BRIEF: Every line below between the line holding "- Special numeric" and the line holding "- Represents a sequence of characters.", inclusive, should be repeated exactly, and all other lines omitted.

● ● ● ● ●

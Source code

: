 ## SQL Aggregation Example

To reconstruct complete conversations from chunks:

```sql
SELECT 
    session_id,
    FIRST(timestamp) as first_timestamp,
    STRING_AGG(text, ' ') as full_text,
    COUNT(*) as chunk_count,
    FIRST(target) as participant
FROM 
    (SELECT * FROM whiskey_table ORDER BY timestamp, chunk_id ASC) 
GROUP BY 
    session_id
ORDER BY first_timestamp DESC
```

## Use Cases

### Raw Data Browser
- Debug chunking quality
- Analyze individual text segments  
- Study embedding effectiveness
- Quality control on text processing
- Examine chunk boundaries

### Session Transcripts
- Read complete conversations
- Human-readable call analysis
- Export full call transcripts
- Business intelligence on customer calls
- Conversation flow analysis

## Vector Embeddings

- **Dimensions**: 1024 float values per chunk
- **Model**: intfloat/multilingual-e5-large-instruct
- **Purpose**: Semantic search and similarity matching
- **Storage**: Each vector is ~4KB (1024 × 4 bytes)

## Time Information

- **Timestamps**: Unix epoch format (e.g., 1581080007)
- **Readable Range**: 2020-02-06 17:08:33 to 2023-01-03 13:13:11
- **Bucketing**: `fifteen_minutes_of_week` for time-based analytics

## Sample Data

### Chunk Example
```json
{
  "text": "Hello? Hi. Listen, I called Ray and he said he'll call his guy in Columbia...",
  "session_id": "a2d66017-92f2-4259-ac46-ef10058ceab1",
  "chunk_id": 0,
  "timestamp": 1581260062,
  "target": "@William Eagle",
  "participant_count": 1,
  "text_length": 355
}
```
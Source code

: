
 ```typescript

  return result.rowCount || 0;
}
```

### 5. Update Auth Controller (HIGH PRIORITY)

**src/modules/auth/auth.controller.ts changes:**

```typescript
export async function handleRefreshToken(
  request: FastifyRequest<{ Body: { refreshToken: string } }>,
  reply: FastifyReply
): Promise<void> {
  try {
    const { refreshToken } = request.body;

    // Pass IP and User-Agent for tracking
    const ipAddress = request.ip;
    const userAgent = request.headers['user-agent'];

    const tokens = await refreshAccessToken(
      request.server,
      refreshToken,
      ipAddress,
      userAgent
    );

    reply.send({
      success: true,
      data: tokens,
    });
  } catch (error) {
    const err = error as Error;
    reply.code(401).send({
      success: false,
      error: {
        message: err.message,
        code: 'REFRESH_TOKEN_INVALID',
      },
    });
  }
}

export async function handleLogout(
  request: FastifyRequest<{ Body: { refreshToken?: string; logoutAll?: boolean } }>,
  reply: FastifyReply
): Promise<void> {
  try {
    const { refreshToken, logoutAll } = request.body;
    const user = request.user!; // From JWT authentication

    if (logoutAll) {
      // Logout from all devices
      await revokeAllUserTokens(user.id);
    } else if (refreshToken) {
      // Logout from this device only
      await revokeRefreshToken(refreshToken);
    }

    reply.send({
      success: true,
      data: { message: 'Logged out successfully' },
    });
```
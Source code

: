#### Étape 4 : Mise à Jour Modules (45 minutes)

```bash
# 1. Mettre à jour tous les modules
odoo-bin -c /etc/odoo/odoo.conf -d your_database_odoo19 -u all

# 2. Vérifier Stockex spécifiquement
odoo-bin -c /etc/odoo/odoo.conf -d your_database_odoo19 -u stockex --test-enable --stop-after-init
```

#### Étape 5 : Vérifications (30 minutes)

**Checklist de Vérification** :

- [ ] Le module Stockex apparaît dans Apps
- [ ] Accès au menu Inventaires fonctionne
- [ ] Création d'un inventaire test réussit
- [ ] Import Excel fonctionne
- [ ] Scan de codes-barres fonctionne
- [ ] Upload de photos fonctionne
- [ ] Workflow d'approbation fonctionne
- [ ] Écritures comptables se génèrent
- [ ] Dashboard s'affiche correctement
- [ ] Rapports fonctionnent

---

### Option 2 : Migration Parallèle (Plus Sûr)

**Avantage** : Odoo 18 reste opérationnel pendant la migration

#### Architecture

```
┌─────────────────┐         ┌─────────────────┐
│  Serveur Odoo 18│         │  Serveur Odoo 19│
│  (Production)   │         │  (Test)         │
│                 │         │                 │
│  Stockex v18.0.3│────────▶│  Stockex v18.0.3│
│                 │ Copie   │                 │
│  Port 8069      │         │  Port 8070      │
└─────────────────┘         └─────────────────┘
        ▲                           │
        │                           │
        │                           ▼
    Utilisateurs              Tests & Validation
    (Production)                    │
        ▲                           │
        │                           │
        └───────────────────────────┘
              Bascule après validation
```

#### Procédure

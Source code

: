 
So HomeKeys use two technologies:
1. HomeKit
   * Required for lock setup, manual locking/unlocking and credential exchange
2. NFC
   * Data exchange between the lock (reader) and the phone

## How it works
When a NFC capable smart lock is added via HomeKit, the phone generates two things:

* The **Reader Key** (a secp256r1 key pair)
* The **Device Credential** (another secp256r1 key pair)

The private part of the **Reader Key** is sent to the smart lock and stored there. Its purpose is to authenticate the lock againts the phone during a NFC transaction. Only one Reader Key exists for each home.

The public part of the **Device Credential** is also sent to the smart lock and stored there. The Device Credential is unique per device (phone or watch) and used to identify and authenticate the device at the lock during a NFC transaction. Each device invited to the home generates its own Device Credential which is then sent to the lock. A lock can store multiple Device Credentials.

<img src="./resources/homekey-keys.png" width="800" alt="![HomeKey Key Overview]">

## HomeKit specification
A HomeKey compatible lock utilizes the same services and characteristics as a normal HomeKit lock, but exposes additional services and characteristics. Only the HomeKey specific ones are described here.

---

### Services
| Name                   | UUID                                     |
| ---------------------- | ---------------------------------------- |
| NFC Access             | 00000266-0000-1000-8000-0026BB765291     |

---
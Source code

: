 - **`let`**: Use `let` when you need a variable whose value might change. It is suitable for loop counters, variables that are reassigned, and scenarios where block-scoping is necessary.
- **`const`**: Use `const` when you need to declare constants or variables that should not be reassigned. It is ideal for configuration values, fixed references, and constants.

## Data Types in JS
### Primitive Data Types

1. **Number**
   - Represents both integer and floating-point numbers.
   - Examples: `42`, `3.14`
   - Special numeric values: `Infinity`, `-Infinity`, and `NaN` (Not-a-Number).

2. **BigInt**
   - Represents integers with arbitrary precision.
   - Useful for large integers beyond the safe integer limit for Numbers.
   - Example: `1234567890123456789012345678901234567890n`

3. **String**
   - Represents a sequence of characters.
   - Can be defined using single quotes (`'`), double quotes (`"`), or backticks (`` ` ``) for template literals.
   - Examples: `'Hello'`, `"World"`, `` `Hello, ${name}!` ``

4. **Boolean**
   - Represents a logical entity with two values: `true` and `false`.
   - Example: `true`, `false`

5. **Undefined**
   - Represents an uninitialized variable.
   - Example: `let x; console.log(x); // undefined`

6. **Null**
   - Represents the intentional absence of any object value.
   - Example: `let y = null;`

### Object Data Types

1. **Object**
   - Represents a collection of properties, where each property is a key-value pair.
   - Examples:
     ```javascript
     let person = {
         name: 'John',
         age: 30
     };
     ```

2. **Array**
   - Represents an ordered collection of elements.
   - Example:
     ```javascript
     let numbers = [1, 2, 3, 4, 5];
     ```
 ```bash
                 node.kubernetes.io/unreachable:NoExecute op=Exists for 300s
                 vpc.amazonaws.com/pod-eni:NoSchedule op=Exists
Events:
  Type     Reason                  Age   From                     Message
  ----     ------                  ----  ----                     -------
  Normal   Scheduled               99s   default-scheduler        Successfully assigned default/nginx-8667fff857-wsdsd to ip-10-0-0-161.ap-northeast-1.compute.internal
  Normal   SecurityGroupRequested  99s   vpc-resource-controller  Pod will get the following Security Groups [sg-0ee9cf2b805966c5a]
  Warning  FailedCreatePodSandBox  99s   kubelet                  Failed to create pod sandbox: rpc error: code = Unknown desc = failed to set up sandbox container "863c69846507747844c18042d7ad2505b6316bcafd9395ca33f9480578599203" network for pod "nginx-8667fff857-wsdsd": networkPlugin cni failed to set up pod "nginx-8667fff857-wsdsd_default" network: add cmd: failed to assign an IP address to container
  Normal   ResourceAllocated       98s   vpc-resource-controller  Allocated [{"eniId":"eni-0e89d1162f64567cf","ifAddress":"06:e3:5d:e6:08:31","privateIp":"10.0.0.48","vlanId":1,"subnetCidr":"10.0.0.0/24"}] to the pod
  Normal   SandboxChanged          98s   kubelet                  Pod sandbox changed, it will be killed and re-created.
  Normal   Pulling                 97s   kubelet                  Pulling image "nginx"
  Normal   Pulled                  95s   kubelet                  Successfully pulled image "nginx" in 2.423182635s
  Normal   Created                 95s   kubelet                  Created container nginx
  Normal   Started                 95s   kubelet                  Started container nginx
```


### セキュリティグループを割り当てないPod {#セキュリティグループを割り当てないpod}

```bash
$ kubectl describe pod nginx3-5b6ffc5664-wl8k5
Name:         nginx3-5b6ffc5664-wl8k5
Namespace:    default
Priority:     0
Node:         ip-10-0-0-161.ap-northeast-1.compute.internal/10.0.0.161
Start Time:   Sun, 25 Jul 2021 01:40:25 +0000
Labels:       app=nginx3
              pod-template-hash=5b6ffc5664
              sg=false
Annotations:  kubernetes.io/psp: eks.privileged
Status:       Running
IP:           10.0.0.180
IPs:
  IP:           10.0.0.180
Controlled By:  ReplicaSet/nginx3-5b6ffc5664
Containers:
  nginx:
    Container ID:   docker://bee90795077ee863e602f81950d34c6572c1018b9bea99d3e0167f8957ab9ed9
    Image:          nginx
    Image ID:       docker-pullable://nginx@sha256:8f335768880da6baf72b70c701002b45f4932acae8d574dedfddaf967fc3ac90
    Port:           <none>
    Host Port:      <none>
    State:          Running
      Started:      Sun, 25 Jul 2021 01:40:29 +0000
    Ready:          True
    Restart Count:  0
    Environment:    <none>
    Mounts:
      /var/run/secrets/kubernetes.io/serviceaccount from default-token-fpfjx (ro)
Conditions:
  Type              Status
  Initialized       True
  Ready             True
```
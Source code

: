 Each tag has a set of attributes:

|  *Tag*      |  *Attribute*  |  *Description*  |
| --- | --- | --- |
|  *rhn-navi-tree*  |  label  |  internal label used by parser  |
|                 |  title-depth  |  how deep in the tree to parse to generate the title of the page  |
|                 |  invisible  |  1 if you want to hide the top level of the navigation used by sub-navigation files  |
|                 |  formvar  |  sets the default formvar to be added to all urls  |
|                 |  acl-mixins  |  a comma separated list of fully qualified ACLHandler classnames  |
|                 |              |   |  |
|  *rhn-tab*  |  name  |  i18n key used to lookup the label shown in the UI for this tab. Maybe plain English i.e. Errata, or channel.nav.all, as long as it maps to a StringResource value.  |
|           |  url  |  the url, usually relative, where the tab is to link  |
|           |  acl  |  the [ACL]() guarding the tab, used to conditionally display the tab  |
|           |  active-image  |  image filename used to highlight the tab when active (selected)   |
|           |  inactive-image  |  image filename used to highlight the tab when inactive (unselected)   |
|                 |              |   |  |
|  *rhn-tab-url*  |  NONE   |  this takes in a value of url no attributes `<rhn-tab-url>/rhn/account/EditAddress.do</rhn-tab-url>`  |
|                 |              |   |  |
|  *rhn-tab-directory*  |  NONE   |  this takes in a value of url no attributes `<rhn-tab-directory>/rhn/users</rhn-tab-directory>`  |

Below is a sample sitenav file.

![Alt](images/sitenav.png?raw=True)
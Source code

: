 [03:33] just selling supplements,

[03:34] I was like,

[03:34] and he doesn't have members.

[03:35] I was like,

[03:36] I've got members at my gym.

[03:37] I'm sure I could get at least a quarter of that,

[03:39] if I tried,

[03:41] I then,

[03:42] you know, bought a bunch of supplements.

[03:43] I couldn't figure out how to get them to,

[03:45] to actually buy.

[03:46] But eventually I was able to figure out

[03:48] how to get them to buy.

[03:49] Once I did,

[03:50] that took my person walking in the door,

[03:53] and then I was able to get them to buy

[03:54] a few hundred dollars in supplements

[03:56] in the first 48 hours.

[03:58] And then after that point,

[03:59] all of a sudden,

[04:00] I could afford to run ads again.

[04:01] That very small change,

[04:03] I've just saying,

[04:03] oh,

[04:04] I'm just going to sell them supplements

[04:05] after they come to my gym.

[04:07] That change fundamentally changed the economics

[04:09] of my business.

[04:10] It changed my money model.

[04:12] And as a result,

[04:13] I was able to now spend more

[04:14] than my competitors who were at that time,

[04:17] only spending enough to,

● ● ● ● ●

EXERCISE SOLUTION:
   - Special numeric values: `Infinity`, `-Infinity`, and `NaN` (Not-a-Number).

2. **BigInt**
   - Represents integers with arbitrary precision.
   - Useful for large integers beyond the safe integer limit for Numbers.
   - Example: `1234567890123456789012345678901234567890n`

3. **String**
   - Represents a sequence of characters.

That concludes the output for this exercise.